Return a boolean action mask for a ragged batch of relative edits.

Source code in geno_lewm/training/trainer.py
def make_action_mask(
    rel_edits: Sequence[Sequence[object]],
    *,
    device: object | None = None,
) -> Tensor:
    """Return a boolean action mask for a ragged batch of relative edits."""
    _require_torch("make_action_mask")
    if not rel_edits:
        raise InputError("rel_edits must contain at least one batch item")
    lengths = []
    for edits in rel_edits:
        if isinstance(edits, str | bytes) or not isinstance(edits, Sequence):
            raise InputError(
                "rel_edits entries must be sequences",
                details={"type": type(edits).__name__},
            )
        if not edits:
            raise InputError("each training batch item must include at least one edit")
        lengths.append(len(edits))
    max_len = max(lengths)
    mask = torch.zeros((len(lengths), max_len), dtype=torch.bool, device=device)
    for row, length in enumerate(lengths):
        mask[row, :length] = True
    return mask

build_adamw_optimizer

build_adamw_optimizer(*, predictor: object, action_encoder: object, config: GenoLeWMConfig) -> object

Build AdamW groups for predictor/action-encoder trainable parameters.

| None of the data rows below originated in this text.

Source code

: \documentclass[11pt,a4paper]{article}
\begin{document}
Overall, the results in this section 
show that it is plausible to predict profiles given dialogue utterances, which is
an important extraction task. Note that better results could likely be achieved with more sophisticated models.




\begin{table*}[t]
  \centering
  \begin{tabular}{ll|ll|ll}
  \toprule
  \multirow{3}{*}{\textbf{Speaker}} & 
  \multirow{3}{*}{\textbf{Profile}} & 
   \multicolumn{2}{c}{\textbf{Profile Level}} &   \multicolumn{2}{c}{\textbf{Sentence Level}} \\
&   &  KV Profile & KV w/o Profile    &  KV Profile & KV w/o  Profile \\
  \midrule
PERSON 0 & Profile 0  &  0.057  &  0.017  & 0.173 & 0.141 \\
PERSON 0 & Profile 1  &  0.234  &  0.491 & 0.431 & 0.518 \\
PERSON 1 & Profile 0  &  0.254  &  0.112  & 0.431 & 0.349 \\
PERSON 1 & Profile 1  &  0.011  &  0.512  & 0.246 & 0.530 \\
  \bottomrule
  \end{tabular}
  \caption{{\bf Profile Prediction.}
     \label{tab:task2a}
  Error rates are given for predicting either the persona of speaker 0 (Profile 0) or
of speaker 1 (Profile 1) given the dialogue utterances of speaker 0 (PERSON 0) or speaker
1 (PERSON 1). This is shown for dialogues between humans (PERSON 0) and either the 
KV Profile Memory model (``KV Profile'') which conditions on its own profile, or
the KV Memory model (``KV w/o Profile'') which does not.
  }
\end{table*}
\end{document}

Source code in geno_lewm/training/trainer.py
def build_adamw_optimizer(
    *,
    predictor: object,
    action_encoder: object,
    config: GenoLeWMConfig,
) -> object:
    """Build AdamW groups for predictor/action-encoder trainable parameters."""
    _require_torch("build_adamw_optimizer")
    if config.optimizer.name != "adamw":
        raise InputError(
            "real trainer currently supports AdamW only",
            details={"optimizer": config.optimizer.name},
        )
    groups = _adamw_param_groups(
        (("predictor", predictor), ("action_encoder", action_encoder)),
        lr=float(config.optimizer.lr),
        weight_decay=float(config.optimizer.weight_decay),
    )
    if not groups:
        raise InputError("no trainable predictor/action-encoder parameters found")
    return torch.optim.AdamW(
        groups,
        betas=(float(config.optimizer.beta1), float(config.optimizer.beta2)),
        eps=1.0e-8,
    )

wsd_lr_multiplier

wsd_lr_multiplier(step: int, *, total_steps: int, warmup_steps: int, schedule: ScheduleName = 'wsd') -> float

Return the RFC-0005 WSD learning-rate multiplier for a 1-indexed step.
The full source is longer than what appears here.